Lee-W avatar Dec 04 '25 11:12 Lee-W

~~Another idea is tracking source_dag_id? WDYT?~~

Lee-W avatar Dec 04 '25 13:12 Lee-W

I think the best is to lock the referred AssetModel row for update. This has far less of a performance impact - it only prevents several entities to modify this particular asset.

potiuk avatar Dec 07 '25 15:12 potiuk

Yep, will also give it a try!

Lee-W avatar Dec 08 '25 01:12 Lee-W

After a second thought, probably locking the APDR itself would be enough in this case?

a draft PR is created https://github.com/apache/airflow/pull/59183

Lee-W avatar Dec 08 '25 09:12 Lee-W

As commented in #59183 I do no think it will work. The locks are only created when row is selected, so when there is no row found, no lock is created.

With the database locks there are two approaches:

  1. You run SELECT FOR UPDATE (with_row_lock) on a row(s) that exist befor the lock attempt.
  2. if you do not have a row you can create a dedicated database lock (advisory lock) - we use it for database migration for example - but this one will lock all kinds of similar transactions and would not be performant.
  3. You could also lock the whole table, but that's even worse

Like @dstandish mentioned - locking Dag table is too "heavy". There is no other direct table with foreign key that we could lock (target_dag_id is the only one) - however in fact ADPR is linked to Asset via PartitionedAssetKeyLog and we know the asset that we are operating on (asset_id), so we could lock asset row instead. This is fine grained - you only block this particular asset from being updated in parallel. Which I think is the best approach.

potiuk avatar Dec 08 '25 23:12 potiuk

Got it. Just made the original PR draft. Let me give it another try

Lee-W avatar Dec 09 '25 01:12 Lee-W

@potiuk another option is to make another dedicated lock table like an "apdr_mutex" table which would control only the creation of new APDR records. this would have the same effect as locking asset, but it would not interfere with other things updating that asset.

but, maybe we just leave this in our back pocket and go there only if we see issues with locking the asset.

dstandish avatar Dec 10 '25 17:12 dstandish

@potiuk another option is to make another dedicated lock table like an "apdr_mutex" table which would control only the creation of new APDR records. this would have the same effect as locking asset, but it would not interfere with other things updating that asset.

but, maybe we just leave this in our back pocket and go there only if we see issues with locking the asset.

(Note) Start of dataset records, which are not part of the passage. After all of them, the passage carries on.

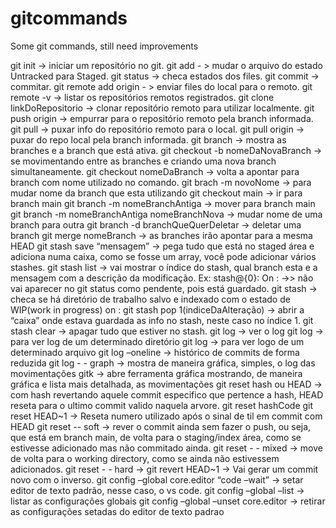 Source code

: # gitcommands
Some git commands, still need improvements

git init -> iniciar um repositório no git.
git add - > mudar o arquivo do estado Untracked para Staged.
git status -> checa estados dos files.
git commit -> commitar.
git remote add origin <linkDoRepositorio> - > enviar files do local para o remoto.
git remote -v -> listar os repositórios remotos registrados.
git clone linkDoRepositorio -> clonar repositório remoto para utilizar localmente.
git push origin <branch> -> empurrar para o repositório remoto pela branch informada.
git pull -> puxar info do repositório remoto para o local.
git pull origin <branch> -> puxar do repo local pela branch informada.
git branch -> mostra as branches e a branch que está ativa.
git checkout -b nomeDaNovaBranch -> se movimentando entre as branches e criando uma nova branch simultaneamente.
git checkout nomeDaBranch -> volta a apontar para branch com nome utilizado no comando.
git brach -m novoNome -> para mudar nome da branch que esta utilizando
git checkout main -> ir para branch main
git branch -m nomeBranchAntiga -> mover para branch main 
git branch -m nomeBranchAntiga  nomeBranchNova -> mudar nome de uma branch para outra
git branch -d branchQueQuerDeletar -> deletar uma branch
git merge nomeBranch -> as branches irão apontar para a mesma HEAD
git stash save “mensagem” -> pega tudo que está no staged área e adiciona numa caixa, como se fosse um array, você pode adicionar vários stashes.
git stash list -> vai mostrar o índice do stash, qual branch esta e a mensagem com a descrição da modificação. Ex: stash@{0}: On <branchName>: <mensagemDescricaoDaMudanca>  ->> não vai aparecer no git status como pendente, pois está guardado.
git stash -> checa se há diretório de trabalho salvo e indexado com o estado de WIP(work in progress) on <branch>:
git stash pop 1(indiceDaAlteração) -> abrir a “caixa” onde estava guardada as info no stash, neste caso no índice 1.
git stash clear -> apagar tudo que estiver no stash.
git log -> ver o log
git log <nomeDiretorio> -> para ver log de um determinado diretório
git log <nomeFile> -> para ver logo de um determinado arquivo
git log –oneline -> histórico de commits de forma reduzida
git log - - graph -> mostra de maneira gráfica, simples, o log das movimentações
gitk -> abre ferramenta gráfica mostrando, de maneira gráfica e lista mais detalhada, as movimentações
git reset hash ou HEAD -> com hash revertando aquele commit especifico que  pertence a hash, HEAD reseta para o ultimo commit valido naquela arvore.
git reset hashCode
git reset HEAD~1 -> Reseta numero utilizado após o sinal de til em commit com HEAD
git reset -- soft -> rever o commit ainda sem fazer o push, ou seja, que está em branch main, de volta para o staging/index área, como se estivesse adicionado mas não commitado ainda.
git reset - - mixed -> move de volta para o working directory, como se ainda não estivessem adicionados.
git reset - - hard -> 
git revert HEAD~1 -> Vai gerar um commit novo com o inverso.
git config –global core.editor “code –wait” -> setar editor de texto padrão, nesse caso, o vs code.
git config –global –list -> listar as configurações globais
git config –global –unset core.editor -> retirar as configurações setadas do editor de texto padrao
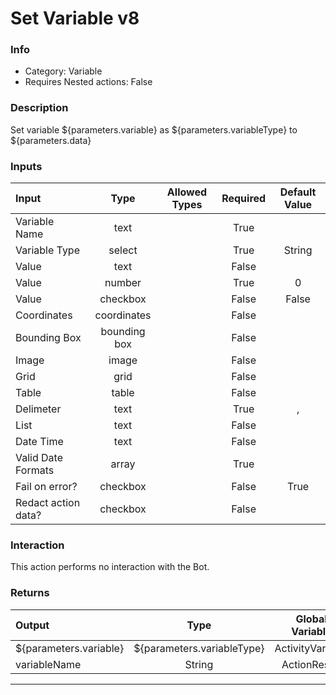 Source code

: # Set Variable v8

### Info

- Category: Variable
- Requires Nested actions: False


### Description
Set variable ${parameters.variable} as ${parameters.variableType} to ${parameters.data}


### Inputs

| Input | Type | Allowed Types | Required |  Default Value |
| :--- | :---: | :---: | :---: | :---: |
| Variable Name | text |  | True |  |
| Variable Type | select |  | True | String |
| Value | text |  | False |  |
| Value | number |  | True | 0 |
| Value | checkbox |  | False | False |
| Coordinates | coordinates |  | False |  |
| Bounding Box | bounding box |  | False |  |
| Image | image |  | False |  |
| Grid | grid |  | False |  |
| Table | table |  | False |  |
| Delimeter | text |  | True | , |
| List | text |  | False |  |
| Date Time | text |  | False |  |
| Valid Date Formats | array |  | True |  |
| Fail on error? | checkbox |  | False | True |
| Redact action data? | checkbox |  | False |  |


### Interaction
This action performs no interaction with the Bot.

### Returns

| Output | Type | Global Variable |
| :--- | :---: | :---: |
| ${parameters.variable} | ${parameters.variableType} | ActivityVariable |
| variableName | String | ActionResult |

--- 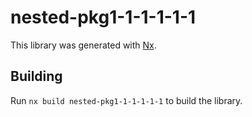 # nested-pkg1-1-1-1-1-1

This library was generated with [Nx](https://nx.dev).

## Building

Run `nx build nested-pkg1-1-1-1-1-1` to build the library.
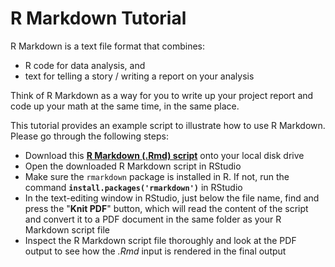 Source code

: # **R Markdown** Tutorial

R Markdown is a text file format that combines:

- R code for data analysis, and
- text for telling a story / writing a report on your analysis

Think of R Markdown as a way for you to write up your project report and code up your math at the same time, in the same place.

This tutorial provides an example script to illustrate how to use R Markdown. Please go through the following steps:

- Download this [**R Markdown (.Rmd) script**](http://raw.githubusercontent.com/ChicagoBoothML/MachineLearning_Fall2015/master/docs/Tutorials/R%20Markdown%20Tutorial.Rmd) onto your local disk drive
- Open the downloaded R Markdown script in RStudio
- Make sure the `rmarkdown` package is installed in R. If not, run the command **`install.packages('rmarkdown')`** in RStudio
- In the text-editing window in RStudio, just below the file name, find and press the "**Knit PDF**" button, which will read the content of the script and convert it to a PDF document in the same folder as your R Markdown script file
- Inspect the R Markdown script file thoroughly and look at the PDF output to see how the *.Rmd* input is rendered in the final output
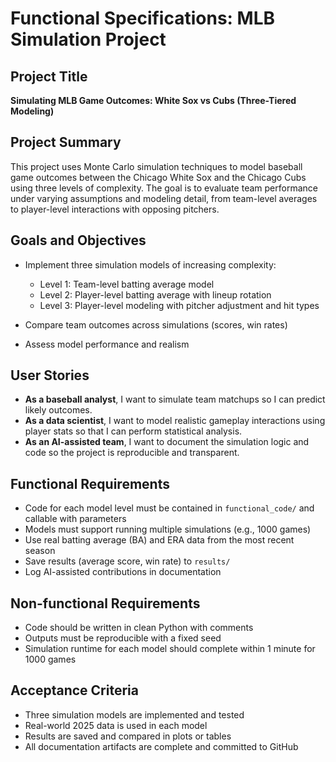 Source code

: # Functional Specifications: MLB Simulation Project

## Project Title

**Simulating MLB Game Outcomes: White Sox vs Cubs (Three-Tiered Modeling)**

## Project Summary

This project uses Monte Carlo simulation techniques to model baseball game outcomes between the Chicago White Sox and the Chicago Cubs using three levels of complexity. The goal is to evaluate team performance under varying assumptions and modeling detail, from team-level averages to player-level interactions with opposing pitchers.

## Goals and Objectives

* Implement three simulation models of increasing complexity:

  * Level 1: Team-level batting average model
  * Level 2: Player-level batting average with lineup rotation
  * Level 3: Player-level modeling with pitcher adjustment and hit types
* Compare team outcomes across simulations (scores, win rates)
* Assess model performance and realism

## User Stories

* **As a baseball analyst**, I want to simulate team matchups so I can predict likely outcomes.
* **As a data scientist**, I want to model realistic gameplay interactions using player stats so that I can perform statistical analysis.
* **As an AI-assisted team**, I want to document the simulation logic and code so the project is reproducible and transparent.

## Functional Requirements

*  Code for each model level must be contained in `functional_code/` and callable with parameters
*  Models must support running multiple simulations (e.g., 1000 games)
*  Use real batting average (BA) and ERA data from the most recent season
*  Save results (average score, win rate) to `results/`
*  Log AI-assisted contributions in documentation

## Non-functional Requirements

*  Code should be written in clean Python with comments
*  Outputs must be reproducible with a fixed seed
*  Simulation runtime for each model should complete within 1 minute for 1000 games

## Acceptance Criteria

* Three simulation models are implemented and tested
* Real-world 2025 data is used in each model
* Results are saved and compared in plots or tables
* All documentation artifacts are complete and committed to GitHub
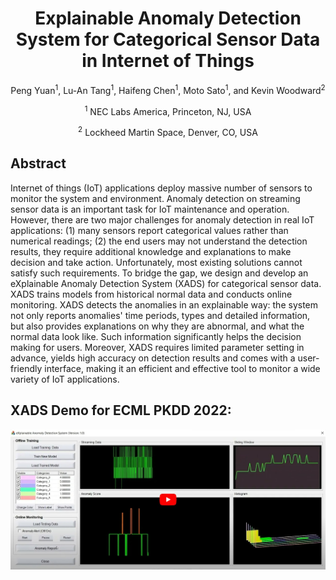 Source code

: 
<h1 align="center">Explainable Anomaly Detection System for Categorical Sensor Data in Internet of Things</h1>
<p align="center">
Peng Yuan<sup>1</sup>, Lu-An Tang<sup>1</sup>, Haifeng Chen<sup>1</sup>, Moto Sato<sup>1</sup>, and Kevin Woodward<sup>2</sup>
</p>

<p align="center">
<sup>1</sup> NEC Labs America, Princeton, NJ, USA
</p>
<p align="center">
<sup>2</sup> Lockheed Martin Space, Denver, CO, USA
</p>
       
           
## Abstract
Internet of things (IoT) applications deploy massive number of sensors to monitor the system and environment. Anomaly detection on streaming sensor data is an important task for IoT maintenance and operation. However, there are two major challenges for anomaly detection in real IoT applications: (1) many sensors report categorical values rather than numerical readings; (2) the end users may not understand the detection results, they require additional knowledge and explanations to make decision and take action. Unfortunately, most existing solutions cannot satisfy such requirements. To bridge the gap, we design and develop an eXplainable Anomaly Detection System (XADS) for categorical sensor data. XADS trains models from historical normal data and conducts online monitoring. XADS detects the anomalies in an explainable way: the system not only reports anomalies' time periods, types and detailed information, but also provides explanations on why they are abnormal, and what the normal data look like. Such information significantly helps the decision making for users. Moreover, XADS requires limited parameter setting in advance, yields high accuracy on detection results and comes with a user-friendly interface, making it an efficient and effective tool to monitor a wide variety of IoT applications.

## XADS Demo for ECML PKDD 2022:
[![Video](https://github.com/pengyuan0106/eXplainable-Anomaly-Detection-System/blob/main/frame1.jpg)](https://youtu.be/e6WRtAps5cc)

This is what @Lee-W has done in his PR for sqlite where row lock is not supported https://github.com/apache/airflow/pull/59183/changes#r2608538775 . and locking is based on inserting row with primary key to the log (temporarily - without committing it - and deleting it before transaction is committed). The problem with that is that it needs an active loop + sleep() rather than SELECT FOR UPDATE that will just wait for the lock to be relased. So I am afraid it might be less efficient than pur FOR UPDATE lock on existing row.

I also have think we do not need it in sqlite at all - in WAL mode of sqlite there is only wone writer at th same time allowed, but that's a different story.